Delaware   001-33147   11-3742489

(State or other jurisdiction

of incorporation)

 

(Commission

File Number)

 

(IRS Employer

Identification No.)

 

1801 Main Street, Suite 1300 Houston, TX   77002
(Address of principal executive offices)   (Zip Code)

Registrant’s telephone number, including area code: (832) 308-3700

Not applicable

(Former name or former address, if changed since last report.)

 

 

Check the appropriate box below if the Form 8-K filing is intended to simultaneously satisfy the filing obligation of the registrant under any of the following provisions:

 

¨ Written communications pursuant to Rule 425 under the Securities Act (17 CFR 230.425)

 

¨ Soliciting material pursuant to Rule 14a-12 under the Exchange Act (17 CFR 240.14a-12)

 

¨ Pre-commencement communications pursuant to Rule 14d-2(b) under the Exchange Act (17 CFR 240.14d-2(b))

 

¨ Pre-commencement communications pursuant to Rule 13e-4(c) under the Exchange Act (17 CFR 240.13e-4(c))

 

 

 


Item 7.01 Regulation FD Disclosure.

On December 15, 2011, Constellation Energy Partners LLC (the “Company”) issued a news release announcing that it had closed the previously announced purchase of the net profits interest (“NPI”) held by Torch Energy Royalty Trust (“Trust”) for $1.0 million.

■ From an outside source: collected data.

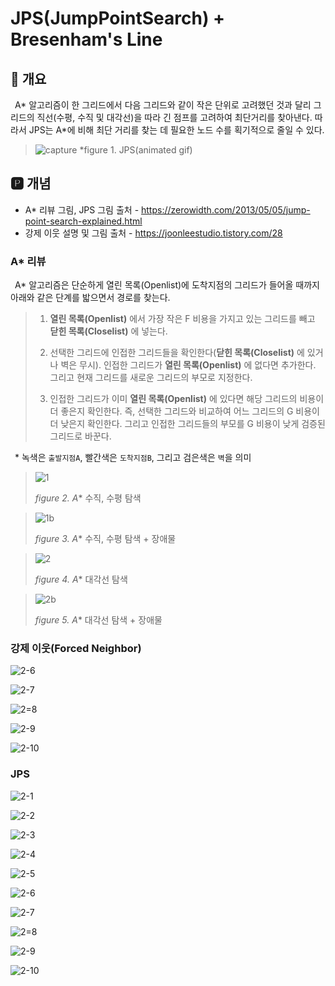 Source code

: # JPS(JumpPointSearch) + Bresenham's Line
## 📢 개요

 A* 알고리즘이 한 그리드에서 다음 그리드와 같이 작은 단위로 고려했던 것과 달리 그리드의 직선(수평, 수직 및 대각선)을 따라 긴 점프를 고려하여 최단거리를 찾아낸다. 따라서 JPS는 A*에 비해 최단 거리를 찾는 데 필요한 노드 수를 획기적으로 줄일 수 있다.
 
  >![capture](https://github.com/kbm0996/-Algorithm-Pathfind/blob/master/JumpPointSearch/GIF.gif)
  >*figure 1. JPS(animated gif)

 
 ## 🅿 개념
 * A* 리뷰 그림, JPS 그림 출처 - https://zerowidth.com/2013/05/05/jump-point-search-explained.html
 * 강제 이웃 설명 및 그림 출처 - https://joonleestudio.tistory.com/28
 
 ### A* 리뷰
 
 A* 알고리즘은 단순하게 열린 목록(Openlist)에 도착지점의 그리드가 들어올 때까지 아래와 같은 단계를 밟으면서 경로를 찾는다.
 
  >1. **열린 목록(Openlist)** 에서 가장 작은 F 비용을 가지고 있는 그리드를 빼고 **닫힌 목록(Closelist)** 에 넣는다.
  >
  >2. 선택한 그리드에 인접한 그리드들을 확인한다(**닫힌 목록(Closelist)** 에 있거나 벽은 무시). 인접한 그리드가 **열린 목록(Openlist)** 에 없다면 추가한다. 그리고 현재 그리드를 새로운 그리드의 부모로 지정한다. 
  >
  >3. 인접한 그리드가 이미 **열린 목록(Openlist)** 에 있다면 해당 그리드의 비용이 더 좋은지 확인한다. 즉, 선택한 그리드와 비교하여 어느 그리드의 G 비용이 더 낮은지 확인한다. 그리고 인접한 그리드들의 부모를 G 비용이 낮게 검증된 그리드로 바꾼다. 
 
  * 녹색은 `출발지점A`, 빨간색은 `도착지점B`, 그리고 검은색은 `벽`을 의미
  
  >![1](https://github.com/kbm0996/-Algorithm-Pathfind/blob/master/JumpPointSearch/jpg/1.png)
  >
  >*figure 2. A** 수직, 수평 탐색
  
  >![1b](https://github.com/kbm0996/-Algorithm-Pathfind/blob/master/JumpPointSearch/jpg/1b.PNG)
  >
  >*figure 3. A** 수직, 수평 탐색 + 장애물
  
  >![2](https://github.com/kbm0996/-Algorithm-Pathfind/blob/master/JumpPointSearch/jpg/2.png)
  >
  >*figure 4. A** 대각선 탐색
  
  >![2b](https://github.com/kbm0996/-Algorithm-Pathfind/blob/master/JumpPointSearch/jpg/2b.PNG)
  >
  >*figure 5. A** 대각선 탐색 + 장애물
  
  
  
 ### 강제 이웃(Forced Neighbor) 
  
  ![2-6](https://github.com/kbm0996/-Algorithm-Pathfind/blob/master/JumpPointSearch/jpg/2-b6.PNG)
  
  ![2-7](https://github.com/kbm0996/-Algorithm-Pathfind/blob/master/JumpPointSearch/jpg/2-b7.PNG)
  
  ![2=8](https://github.com/kbm0996/-Algorithm-Pathfind/blob/master/JumpPointSearch/jpg/2-b8.PNG)
  
  ![2-9](https://github.com/kbm0996/-Algorithm-Pathfind/blob/master/JumpPointSearch/jpg/2-b9.PNG)
  
  ![2-10](https://github.com/kbm0996/-Algorithm-Pathfind/blob/master/JumpPointSearch/jpg/2-b10.PNG)
  
  
 ### JPS
  
  ![2-1](https://github.com/kbm0996/-Algorithm-Pathfind/blob/master/JumpPointSearch/jpg/2-c1.PNG)
  
  ![2-2](https://github.com/kbm0996/-Algorithm-Pathfind/blob/master/JumpPointSearch/jpg/2-c2.PNG)
  
  ![2-3](https://github.com/kbm0996/-Algorithm-Pathfind/blob/master/JumpPointSearch/jpg/2-c3.PNG)
  
  ![2-4](https://github.com/kbm0996/-Algorithm-Pathfind/blob/master/JumpPointSearch/jpg/2-c4.PNG)
  
  ![2-5](https://github.com/kbm0996/-Algorithm-Pathfind/blob/master/JumpPointSearch/jpg/2-c5.PNG)
  
  ![2-6](https://github.com/kbm0996/-Algorithm-Pathfind/blob/master/JumpPointSearch/jpg/2-c6.PNG)
  
  ![2-7](https://github.com/kbm0996/-Algorithm-Pathfind/blob/master/JumpPointSearch/jpg/2-c7.PNG)
  
  ![2=8](https://github.com/kbm0996/-Algorithm-Pathfind/blob/master/JumpPointSearch/jpg/2-c8.PNG)
  
  ![2-9](https://github.com/kbm0996/-Algorithm-Pathfind/blob/master/JumpPointSearch/jpg/2-c9.PNG)
  
  ![2-10](https://github.com/kbm0996/-Algorithm-Pathfind/blob/master/JumpPointSearch/jpg/2-c10.PNG)


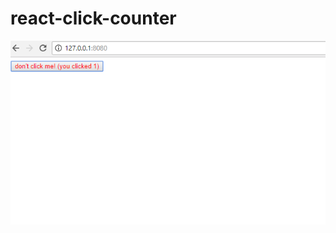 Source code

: # react-click-counter

![implemented screenshot](https://github.com/codejayant/react-click-counter/blob/master/images/screenshot.PNG)
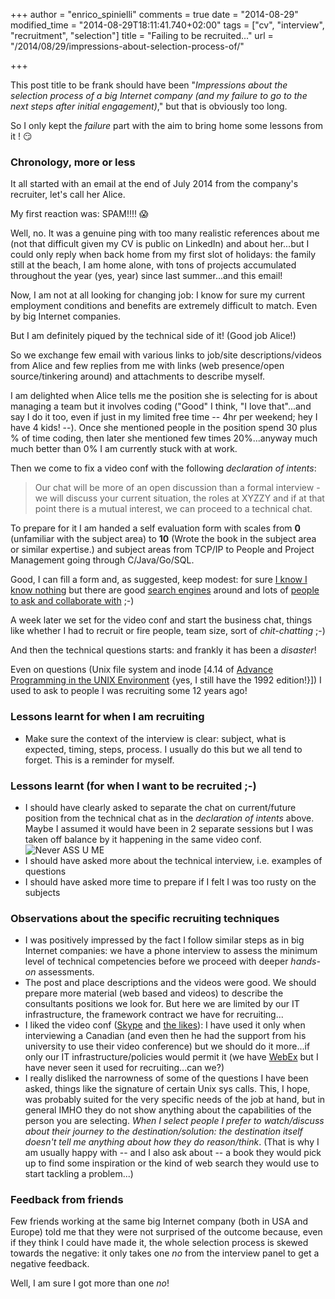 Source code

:+++
author = "enrico_spinielli"
comments = true
date = "2014-08-29"
modified_time = "2014-08-29T18:11:41.740+02:00"
tags = ["cv", "interview", "recruitment", "selection"]
title = "Failing to be recruited..."
url = "/2014/08/29/impressions-about-selection-process-of/"

+++

This post title to be frank should have been "*Impressions about the selection process of a big Internet company (and my failure to go to the next steps after initial engagement)*," but that is obviously too long.

So I only kept the *failure* part with the aim to bring home some lessons from it ! :smirk:

### Chronology, more or less
It all started with an email at the end of July 2014 from the company's recruiter, let's call her Alice.

My first reaction was: SPAM!!!! :scream:

Well, no. It was a genuine ping with too many realistic references about me (not that difficult given my CV is public on LinkedIn) and about her...but I could only reply when back home from my first slot of holidays: the family still at the beach, I am home alone, with tons of projects accumulated throughout the year (yes, year) since last summer...and this email!

Now, I am not at all looking for changing job: I know for sure my current employment conditions and benefits are extremely difficult to match. Even by big Internet companies.

But I am definitely piqued by the technical side of it! (Good job Alice!)

So we exchange few email with various links to job/site descriptions/videos from Alice and few replies from me with links (web presence/open source/tinkering around) and attachments to describe myself.

I am delighted when Alice tells me the position she is selecting for is about managing a team but it involves coding ("Good" I think, "I love that"...and say I do it too, even if just in my limited free time -- 4hr per weekend; hey I have 4 kids! --). Once she mentioned people in the position spend 30 plus % of time coding, then later she mentioned few times 20%...anyway much much better than 0% I am currently stuck with at work.

Then we come to fix a video conf with the following *declaration of intents*:

>    Our chat will be more of an open discussion than a formal interview - we will discuss your current situation, the roles at XYZZY and if at that point there is a mutual interest, we can proceed to a technical chat.

To prepare for it I am handed a self evaluation form with scales from **0** (unfamiliar with the subject area) to **10** (Wrote the book in the subject area or similar expertise.) and subject areas from TCP/IP to People and Project Management going through C/Java/Go/SQL.

Good, I can fill a form and, as suggested, keep modest: for sure [I know I know nothing](http://en.wikipedia.org/wiki/I_know_that_I_know_nothing") but there are good [search engines](http://giyf.com/) around and lots of [people to ask and collaborate with](http://stackoverflow.com/) ;-)

A week later we set for the video conf and start the business chat, things like whether I had to recruit or fire people, team size, sort of *chit-chatting* ;-)

And then the technical questions starts: and frankly it has been a *disaster*!

Even on questions (Unix file system and inode [4.14 of [Advance Programming in the UNIX Environment](http://www.kohala.com/start/apue.html) {yes, I still have the 1992 edition!}]) I used to ask to people I was recruiting some 12 years ago!

### Lessons learnt for when I am recruiting

* Make sure the context of the interview is clear: subject, what is expected, timing, steps, process.
  I usually do this but we all tend to forget. This is a reminder for myself.

### Lessons learnt (for when I want to be recruited ;-)

* I should have clearly asked to separate the chat on current/future position from the technical chat as in the *declaration of intents* above.
  Maybe I assumed it would have been in 2 separate sessions but I was taken off balance by it happening in the same video conf.
  ![Never ASS U ME](http://imgs.xkcd.com/comics/when_you_assume.png)
* I should have asked more about the technical interview, i.e. examples of questions
* I should have asked more time to prepare if I felt I was too rusty on the subjects

### Observations about the specific recruiting techniques

* I was positively impressed by the fact I follow similar steps as in big Internet companies: we have a phone interview to assess the minimum level of technical competencies before we proceed with deeper *hands-on* assessments.
*  The post and place descriptions and the videos were good.
   We should prepare more material (web based and videos) to describe the consultants positions we look for.
   But here we are limited by our IT infrastructure, the framework contract we have for recruiting...
* I liked the video conf ([Skype](http://www.skype.com/en/) and [the likes](https://www.google.com/+/learnmore/hangouts/)): I have used it only when interviewing a Canadian (and even then he had the support from his university to use their video conference) but we should do it more...if only our IT infrastructure/policies would permit it (we have [WebEx](http://www.webex.com/) but I have never seen it used for recruiting...can we?)
* I really disliked the narrowness of some of the questions I have been asked, things like the signature of certain Unix sys calls. This, I hope, was probably suited for the very specific needs of the job at hand, but in general IMHO they do not show anything about the capabilities of the person you are selecting. *When I select people I prefer to watch/discuss about their journey to the destination/solution: the destination itself doesn't tell me anything about how they do reason/think*. (That is why I am usually happy with -- and I also ask about -- a book they would pick up to find some inspiration or the kind of web search they would use to start tackling a problem...)

### Feedback from friends ###
Few friends working at the same big Internet company (both in USA and Europe) told me that they were not surprised of the outcome because, even if they think I could have made it, the whole selection process is skewed towards the negative: it only takes one *no* from the interview panel to get a negative feedback.

Well, I am sure I got more than one *no*!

A copy of the news release is furnished as Exhibit 99.1 to this Current Report on Form 8-K.

In accordance with General Instruction B.2 of Form 8-K, the information contained in this report shall not be deemed “filed” for the purpose of Section 18 of the Securities Exchange Act of 1934, as amended, or otherwise subject to the liabilities of that section, nor shall such information and Exhibit be deemed incorporated by reference into any filing under the Securities Act of 1933 or the Securities Exchange Act of 1934, each as amended, except as shall be expressly set forth by specific reference in such filing.

Item 8.01 Other Events.

Torch Royalty NPI Litigation Settlement and Class D Liquidation Amount

During 2011, we entered into a final settlement agreement with the parties to the Torch derivative litigation. The settlement agreement provided for a settlement of all claims in the lawsuit, a payment by us of $1.2 million to reimburse Trust Venture for its fees and expenses in prosecuting the lawsuit and an offer by us to purchase the NPI from the Trust for $1.0 million. We were the successful bidder in the public auction to acquire the NPI for $1.0 million and the NPI was assigned to us by the Trust on December 13, 2011. We intend to extinguish the NPI upon filing the assignment of record in Alabama. Upon its extinguishment, the NPI will no longer burden our properties in the Robinson’s Bend Field. Concurrently, the capital account balance associated with the $6.7 million in unpaid Class D distributions will be reduced to zero. The Class D interests will remain outstanding, however, until the liquidation of CEP, but will be entitled to no distributions and a zero liquidation amount.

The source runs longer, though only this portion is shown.